Though rewards have the power to drive consumer adoption, once that consumer is enrolled, the merchant has a platform and the economics, Goodrich contends, to open the door to continued access to deepen the consumer relationship.
But what about the bigger ask of the consumer — the ask of them to download another app to their phone? Is saving a few cents per gallon really that much of a motivator?

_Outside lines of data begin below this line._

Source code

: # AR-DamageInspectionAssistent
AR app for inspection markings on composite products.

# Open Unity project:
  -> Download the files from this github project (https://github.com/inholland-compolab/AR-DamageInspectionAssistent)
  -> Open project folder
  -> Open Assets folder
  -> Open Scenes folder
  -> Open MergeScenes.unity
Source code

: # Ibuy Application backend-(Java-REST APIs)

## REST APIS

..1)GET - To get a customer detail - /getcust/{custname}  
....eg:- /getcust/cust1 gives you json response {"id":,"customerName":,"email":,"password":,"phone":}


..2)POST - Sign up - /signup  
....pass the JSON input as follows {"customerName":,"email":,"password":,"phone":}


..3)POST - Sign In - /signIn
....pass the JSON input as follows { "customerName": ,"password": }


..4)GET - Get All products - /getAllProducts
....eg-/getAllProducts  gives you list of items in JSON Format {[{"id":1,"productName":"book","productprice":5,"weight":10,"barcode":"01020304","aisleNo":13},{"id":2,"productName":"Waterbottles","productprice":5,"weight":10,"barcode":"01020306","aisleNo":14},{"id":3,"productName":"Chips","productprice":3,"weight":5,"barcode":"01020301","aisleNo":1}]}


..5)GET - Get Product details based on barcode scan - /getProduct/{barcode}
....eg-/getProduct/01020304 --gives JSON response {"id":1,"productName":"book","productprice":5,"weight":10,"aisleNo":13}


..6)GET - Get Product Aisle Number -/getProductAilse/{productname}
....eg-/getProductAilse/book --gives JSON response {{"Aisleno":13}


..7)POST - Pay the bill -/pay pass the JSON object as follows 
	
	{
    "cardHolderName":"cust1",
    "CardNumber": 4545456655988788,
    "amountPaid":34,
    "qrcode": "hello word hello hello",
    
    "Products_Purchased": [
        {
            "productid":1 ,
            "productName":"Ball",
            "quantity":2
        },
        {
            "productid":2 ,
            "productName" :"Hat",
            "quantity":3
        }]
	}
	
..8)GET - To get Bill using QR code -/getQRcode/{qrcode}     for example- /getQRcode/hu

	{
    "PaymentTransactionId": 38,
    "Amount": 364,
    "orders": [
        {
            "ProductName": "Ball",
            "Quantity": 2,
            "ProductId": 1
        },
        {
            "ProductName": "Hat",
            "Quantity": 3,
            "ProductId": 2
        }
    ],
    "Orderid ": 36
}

ZipLine says that it is, and in the case of convenience stores and gas stations, consumers are very willing to install the app if it means they get something in return. That something in return can be as simple as receiving a message on the mobile device while a consumer is pumping gas that there’s a free coffee waiting for them if they come into the store. Goodrich says that ZipLine’s experience is that, whether it’s a free donut, double rewards points or a discount on gas, most consumers are ready and willing to accept the offer — and do.
ZipLine estimates that it has over 1 million active users across its merchant-centric mobile platform, with its highest-performing merchant having a nearly 40 percent ZipLine penetration of its payment mix.

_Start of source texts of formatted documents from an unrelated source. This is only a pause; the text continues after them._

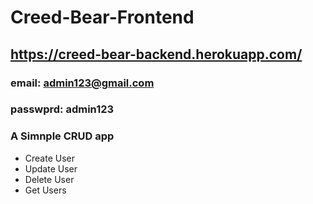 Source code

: # Creed-Bear-Frontend

## https://creed-bear-backend.herokuapp.com/

### email: admin123@gmail.com
### passwprd: admin123

### A Simnple CRUD app 
- Create User
- Update User
- Delete User
- Get Users
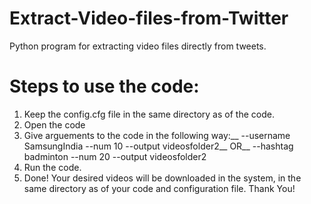 # Extract-Video-files-from-Twitter
Python program for extracting video files directly from tweets.
# Steps to use the code:
1. Keep the config.cfg file in the same directory as of the code.
2. Open the code
3. Give arguements to the code in the following way:__
--username SamsungIndia --num 10 --output videosfolder2__
OR__
--hashtag badminton --num 20 --output videosfolder2
4. Run the code. 
5. Done! Your desired videos will be downloaded in the system, in the same directory as of your code and configuration file.
Thank You!
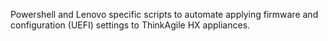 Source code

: Powershell and Lenovo specific scripts to automate applying firmware and configuration (UEFI) settings to ThinkAgile HX appliances.
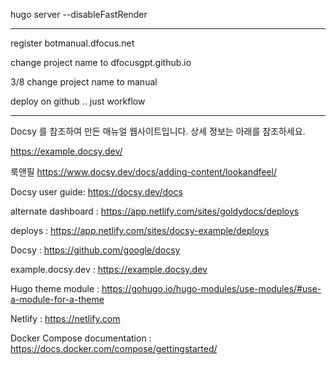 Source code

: 
hugo server --disableFastRender

-------------------------------------------

register botmanual.dfocus.net 

change project name to dfocusgpt.github.io

3/8 change project name to manual

deploy on github .. just workflow 

---------------------------------------------
Docsy 를 참조하여 만든 매뉴얼 웹사이트입니다. 상세 정보는 아래를 참조하세요.

https://example.docsy.dev/

룩앤필 https://www.docsy.dev/docs/adding-content/lookandfeel/

Docsy user guide: https://docsy.dev/docs

alternate dashboard : https://app.netlify.com/sites/goldydocs/deploys

deploys : https://app.netlify.com/sites/docsy-example/deploys

Docsy : https://github.com/google/docsy

example.docsy.dev : https://example.docsy.dev

Hugo theme module : https://gohugo.io/hugo-modules/use-modules/#use-a-module-for-a-theme

Netlify : https://netlify.com

Docker Compose documentation : https://docs.docker.com/compose/gettingstarted/

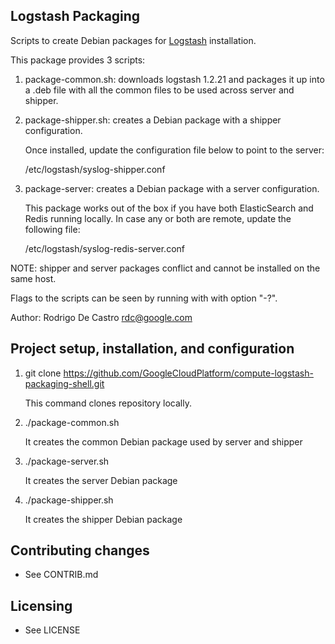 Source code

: ## Logstash Packaging

Scripts to create Debian packages for [Logstash](http://logstash.net) installation.

This package provides 3 scripts:

1. package-common.sh: downloads logstash 1.2.21 and packages it up into a
.deb file with all the common files to be used across server and shipper.

2. package-shipper.sh: creates a Debian package with a shipper configuration.

   Once installed, update the configuration file below to point to the server:

     /etc/logstash/syslog-shipper.conf

3. package-server: creates a Debian package with a server configuration.

   This package works out of the box if you have both ElasticSearch and Redis
   running locally. In case any or both are remote, update the following file:

     /etc/logstash/syslog-redis-server.conf

NOTE: shipper and server packages conflict and cannot be installed on
the same host.

Flags to the scripts can be seen by running with with option "-?".

Author: Rodrigo De Castro <rdc@google.com>

## Project setup, installation, and configuration

1. git clone https://github.com/GoogleCloudPlatform/compute-logstash-packaging-shell.git

   This command clones repository locally.
2. ./package-common.sh

   It creates the common Debian package used by server and shipper
3. ./package-server.sh

   It creates the server Debian package
4. ./package-shipper.sh

   It creates the shipper Debian package

## Contributing changes

* See CONTRIB.md

## Licensing

* See LICENSE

“That’s extraordinary when you think that usage actually exceeds well-known card brands,” Goodrich said, adding that ZipLine has “quietly snuck up as a relevant payment type in that regard.”
He attributes it to the underlying premise that it’s not so much about a lower-cost form of payment but the fact that merchants can cultivate a more meaningful and direct relationship with a customer.
Goodrich says that the real proof in the pudding is that, even when gas prices began to drop and didn’t surge right back up as they often do, ZipLine saw virtually no impact to its adoption and usage rates. Even Goodrich admitted he was a bit nervous about what might happen when the nearly $5.00 a gallon prices dropped to roughly $2.00 per gallon but was pleasantly surprised to see that sticky consumers actually remained sticky.
“What happens when prices are high is that a consumer that may have played the field and shopped at a variety of places for petroleum and in-store products will now typically shop at that merchant only, and for some of our retailers, that represents a 5 to 6 percent increase chain-wide,” Goodrich noted.
“That’s pretty tremendous when you think about a retailer getting a 5 to 6 percent increase in sales based on a payment type that is probably only used by about quarter of its consumers.”
Now, Goodrich says that ZipLine is beginning to look outside the c-store vertical again and is working with companies that already have mobile integrations with a variety of POS terminals but may not currently have an ACH platform in place as part of that offering.
Goodrich said the capabilities are in place that would allow ZipLine to turn its system on to be used among multiple merchants. It’s even had discussions with some of its convenience and petroleum partners about identifying synergistic retailers or other verticals where this payment type could be accepted, such as CVS or Rite Aid.